The 44-year-old son of Vice President Joe Biden was discharged from the Navy Reserve last February after testing positive for cocaine,
The Wall Street Journal reports.
Hunter Biden, who joined the Navy as an ensign in May 2013 and reported for duty in Norfolk, Va., tested positive for cocaine in a drug test the following month, the newspaper reports, citing unnamed sources.
"It was the honor of my life to serve in the U.S. Navy, and I deeply regret and am embarrassed that my actions led to my administrative discharge," Biden said in a statement to the newspaper. "I respect the Navy's decision."
He added: "With the love and support of my family, I'm moving forward."
Biden, a lawyer, is managing director at Rosemont Seneca Technology Partners.
He also serves as chairman of World Food Program USA, which calls itself a "humanitarian agency that fights hunger,"
serves on the board of Burisma Holdings, a private company that has drilled for natural gas in Ukraine, and is an adjunct assistant professor at Georgetown University.
His older brother, Delaware Attorney General.

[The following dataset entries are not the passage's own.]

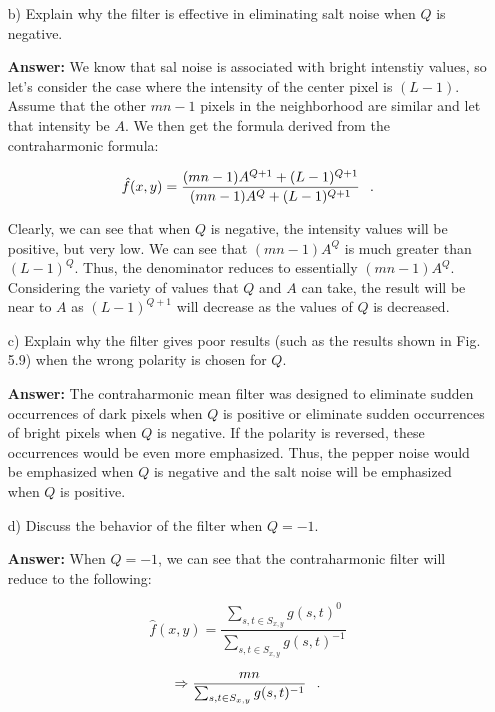 \documentclass{article}
\begin{document}
\begin{enumerate}
\begin{enumerate}
\item[b)] Explain why the filter is effective in eliminating salt noise when $Q$ is negative.

\textbf{Answer: }We know that sal noise is associated with bright intenstiy values, so let's consider the case where the intensity of the center pixel is $(L-1)$. Assume that the other $mn - 1$ pixels
in the neighborhood are similar and let that intensity be $A$. We then get the formula derived from the contraharmonic formula:

$$\hat f (x,y) = \frac{(mn - 1) A^{Q+1} + (L-1)^{Q+1}}{(mn - 1) A^Q + (L-1)^{Q+1}} \hspace{0.1in} .$$

Clearly, we can see that when $Q$ is negative, the intensity values will be positive, but very low.  We can see that $(mn - 1)A^Q$ is much greater than $(L-1)^Q$.  Thus, the denominator reduces
to essentially $(mn-1)A^Q$.  Considering the variety of values that $Q$ and $A$ can take, the result will be near to $A$ as $(L-1)^{Q+1}$ will decrease as the values of $Q$ is decreased.

\item[c)] Explain why the filter gives poor results (such as the results shown in Fig. 5.9) when the wrong polarity is chosen for $Q$.

\textbf{Answer: }The contraharmonic mean filter was designed to eliminate sudden occurrences of dark pixels when $Q$ is positive or eliminate sudden occurrences of bright pixels when $Q$ is negative.
If the polarity is reversed, these occurrences would be even more emphasized.  Thus, the pepper noise would be emphasized when $Q$ is negative and the salt noise will be emphasized when $Q$ is positive.

\item[d)] Discuss the behavior of the filter when $Q=-1$.

\textbf{Answer: }When $Q = -1$, we can see that the contraharmonic filter will reduce to the following:

\begin{equation}
\hat f (x,y) = \frac{\sum_{s,t \in S_{x,y}}^{} g(s,t)^0}{\sum_{s,t \in S_{x,y}}^{} g(s,t)^{-1}}
\end{equation}

\begin{equation}
\Rightarrow \frac{mn}{\sum_{s,t \in S_{x,y}}^{} g(s,t)^{-1}} \hspace{0.1in} .
\end{equation}


\end{enumerate}
\end{enumerate}
\end{document}
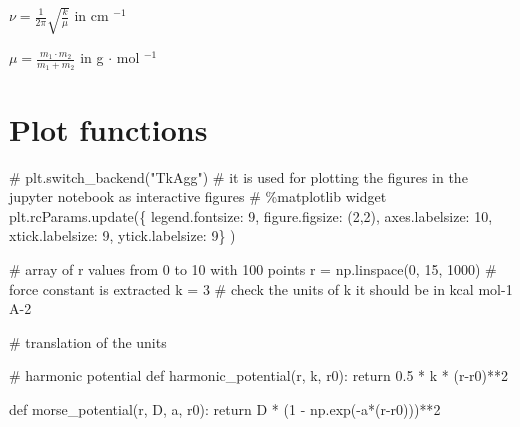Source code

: \documentclass[
  letterpaper,
  DIV=11,
  numbers=noendperiod]{scrreprt}
\newenvironment{Shaded}{\begin{snugshade}}{\end{snugshade}}
\newcommand{\CommentTok}[1]{\textcolor[rgb]{0.37,0.37,0.37}{#1}}
\newcommand{\ControlFlowTok}[1]{\textcolor[rgb]{0.00,0.23,0.31}{#1}}
\newcommand{\DecValTok}[1]{\textcolor[rgb]{0.68,0.00,0.00}{#1}}
\newcommand{\FloatTok}[1]{\textcolor[rgb]{0.68,0.00,0.00}{#1}}
\newcommand{\KeywordTok}[1]{\textcolor[rgb]{0.00,0.23,0.31}{#1}}
\newcommand{\NormalTok}[1]{\textcolor[rgb]{0.00,0.23,0.31}{#1}}
\newcommand{\OperatorTok}[1]{\textcolor[rgb]{0.37,0.37,0.37}{#1}}
\newcommand{\StringTok}[1]{\textcolor[rgb]{0.13,0.47,0.30}{#1}}
\begin{document}
$\nu = \frac{1}{2\pi}\sqrt{\frac{k}{\mu}}$ in cm $^{-1}$

$\mu = \frac{m_1 \cdot m_2}{m_1 + m_2}$ in g $\cdot$ mol $^{-1}$

\hypertarget{plot-functions}{%
\section*{Plot functions}\label{plot-functions}}


\begin{Shaded}
\begin{Highlighting}[]
\CommentTok{\# plt.switch\_backend("TkAgg") }
\CommentTok{\# it is used for plotting the figures in the jupyter notebook as interactive figures}
\CommentTok{\# \%matplotlib widget}
\NormalTok{plt.rcParams.update(\{}
    \StringTok{\textquotesingle{}legend.fontsize\textquotesingle{}}\NormalTok{: }\DecValTok{9}\NormalTok{,}
    \StringTok{\textquotesingle{}figure.figsize\textquotesingle{}}\NormalTok{: (}\DecValTok{2}\NormalTok{,}\DecValTok{2}\NormalTok{),}
    \StringTok{\textquotesingle{}axes.labelsize\textquotesingle{}}\NormalTok{: }\DecValTok{10}\NormalTok{,}
    \StringTok{\textquotesingle{}xtick.labelsize\textquotesingle{}}\NormalTok{: }\DecValTok{9}\NormalTok{,}
    \StringTok{\textquotesingle{}ytick.labelsize\textquotesingle{}}\NormalTok{: }\DecValTok{9}\NormalTok{\}}
\NormalTok{)}

\CommentTok{\# array of r values from 0 to 10 with 100 points}
\NormalTok{r }\OperatorTok{=}\NormalTok{ np.linspace(}\DecValTok{0}\NormalTok{, }\DecValTok{15}\NormalTok{, }\DecValTok{1000}\NormalTok{)}
\CommentTok{\# force constant is extracted}
\NormalTok{k }\OperatorTok{=} \DecValTok{3} \CommentTok{\# check the units of k it should be in kcal mol{-}1 A{-}2}

\CommentTok{\# translation of the units}



\CommentTok{\# harmonic potential}
\KeywordTok{def}\NormalTok{ harmonic\_potential(r, k, r0):}
    \ControlFlowTok{return} \FloatTok{0.5} \OperatorTok{*}\NormalTok{ k }\OperatorTok{*}\NormalTok{ (r}\OperatorTok{{-}}\NormalTok{r0)}\OperatorTok{**}\DecValTok{2}

\KeywordTok{def}\NormalTok{ morse\_potential(r, D, a, r0):}
    \ControlFlowTok{return}\NormalTok{ D }\OperatorTok{*}\NormalTok{ (}\DecValTok{1} \OperatorTok{{-}}\NormalTok{ np.exp(}\OperatorTok{{-}}\NormalTok{a}\OperatorTok{*}\NormalTok{(r}\OperatorTok{{-}}\NormalTok{r0)))}\OperatorTok{**}\DecValTok{2}






\end{Highlighting}
\end{Shaded}
\end{document}
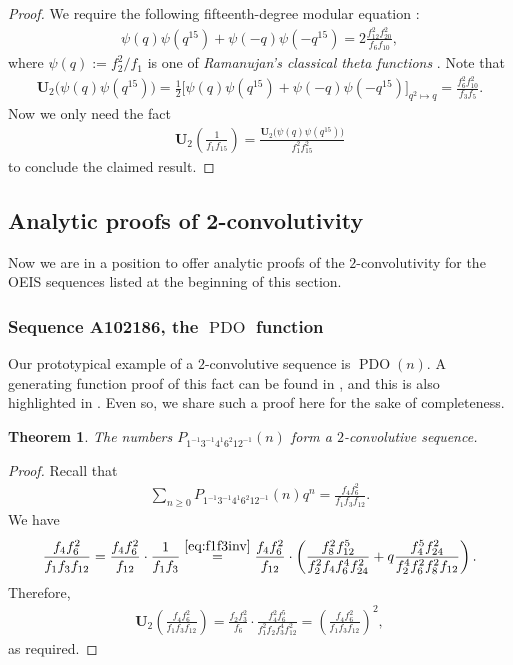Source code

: \documentclass[12pt,reqno]{amsart}
\numberwithin{equation}{section}
\theoremstyle{plain}
\newtheorem{theorem}{Theorem}[section]
\theoremstyle{definition}
\theoremstyle{named}
\newcommand{\UU}{\mathbf{U}}
\newcommand{\PDO}{\operatorname{PDO}}
\begin{document}
\begin{proof}
	We require the following fifteenth-degree modular equation \cite[p.~377, Entry~9(iv)]{Ber91}:
	\begin{align*}
		\psi(q)\psi(q^{15}) + \psi(-q)\psi(-q^{15}) = 2\frac{f_{12}^2f_{20}^2}{f_6f_{10}},
	\end{align*}
	where $\psi(q):= f_2^2/f_1$ is one of \emph{Ramanujan's classical theta functions} \cite[p.~36, Entry~22(ii)]{Ber91}. Note that
	\begin{align*}
		\UU_2\big(\psi(q)\psi(q^{15})\big) = \frac{1}{2}\big[\psi(q)\psi(q^{15}) + \psi(-q)\psi(-q^{15})\big]_{q^2\mapsto q} = \frac{f_{6}^2f_{10}^2}{f_3f_{5}}.
	\end{align*}
	Now we only need the fact
	\begin{align*}
		\UU_2\left(\frac{1}{f_1 f_{15}}\right) = \frac{\UU_2\big(\psi(q)\psi(q^{15})\big)}{f_1^2 f_{15}^2}
	\end{align*}
	to conclude the claimed result.
\end{proof}

\subsection{Analytic proofs of 2-convolutivity}

Now we are in a position to offer analytic proofs of the $2$-convolutivity for the OEIS sequences listed at the beginning of this section.

\subsubsection{Sequence A102186, the $\PDO$ function}

Our prototypical example of a $2$-convolutive sequence is  $\PDO(n)$.  A generating function proof of this fact can be found in \cite{ALL2002}, and this is also highlighted in \cite{Sel2024_INTEGERS}.  Even so, we share such a proof here for the sake of completeness.

\begin{theorem}\label{th:A102186}
	The numbers $P_{1^{-1}3^{-1}4^{1}6^{2}12^{-1}}(n)$ form a $2$-convolutive sequence.
\end{theorem}

\begin{proof}
	Recall that
	\begin{align*}
		\sum_{n\ge 0} P_{1^{-1}3^{-1}4^{1}6^{2}12^{-1}}(n) q^n = \frac{f_4 f_6^2}{f_1 f_3 f_{12}}.
	\end{align*}
	We have
	\begin{align*}
		\frac{f_4 f_6^2}{f_1 f_3 f_{12}} = \frac{f_4 f_6^2}{f_{12}}\cdot \frac{1}{f_1 f_3} \overset{\eqref{eq:f1f3inv}}{=} \frac{f_4 f_6^2}{f_{12}}\cdot \left(\frac{f_8^2f_{12}^5}{f_2^2f_4f_6^4f_{24}^2}+q\frac{f_4^5f_{24}^2}{f_2^4f_6^2f_8^2f_{12}}\right).
	\end{align*}
	Therefore,
	\begin{align*}
		\UU_2\left(\frac{f_4 f_6^2}{f_1 f_3 f_{12}}\right) = \frac{f_2 f_3^2}{f_{6}}\cdot \frac{f_4^2f_{6}^5}{f_1^2f_2f_3^4f_{12}^2} = \left(\frac{f_4 f_6^2}{f_1 f_3 f_{12}}\right)^2,
	\end{align*}
	as required.
\end{proof}
\end{document}
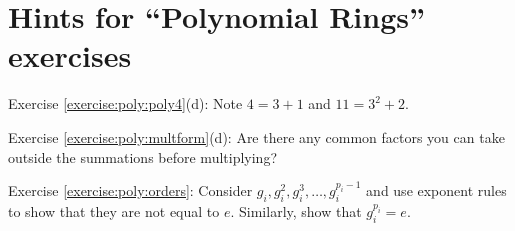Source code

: \section{Hints for ``Polynomial Rings'' exercises}\label{sec:polyrings:hints} 

\noindent Exercise \ref{exercise:poly:poly4}(d):  Note $4=3+1$ and $11=3^2+2$.

\noindent Exercise \ref{exercise:poly:multform}(d): Are there any common factors you can take outside 
the summations before multiplying?

\noindent Exercise \ref{exercise:poly:orders}:  Consider $g_i, g_i^2, g_i^3, \ldots, g_i^{p_i-1}$ and use exponent rules to show that they are not equal to $e$.  Similarly, show that $g_i^{p_i} = e$.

Beau Biden, served in his state's National Guard and was deployed to Iraq.
Hunter Biden began his pursuit of a military career in a direct-commission process to become a public-affairs officer in the Navy Reserve in 2012, The Journal reports.
But because of his age, he was required to obtain a waiver – and then had a second waiver because of a drug-related incident when he was young, sources told the newspaper.
Navy personnel who are discharged from the military because of a failed drug test don’t receive honorable discharges, The Journal notes; most are given an "other than honorable" or "general" discharge.
The Journal reports it isn't clear which discharge Hunter Biden received.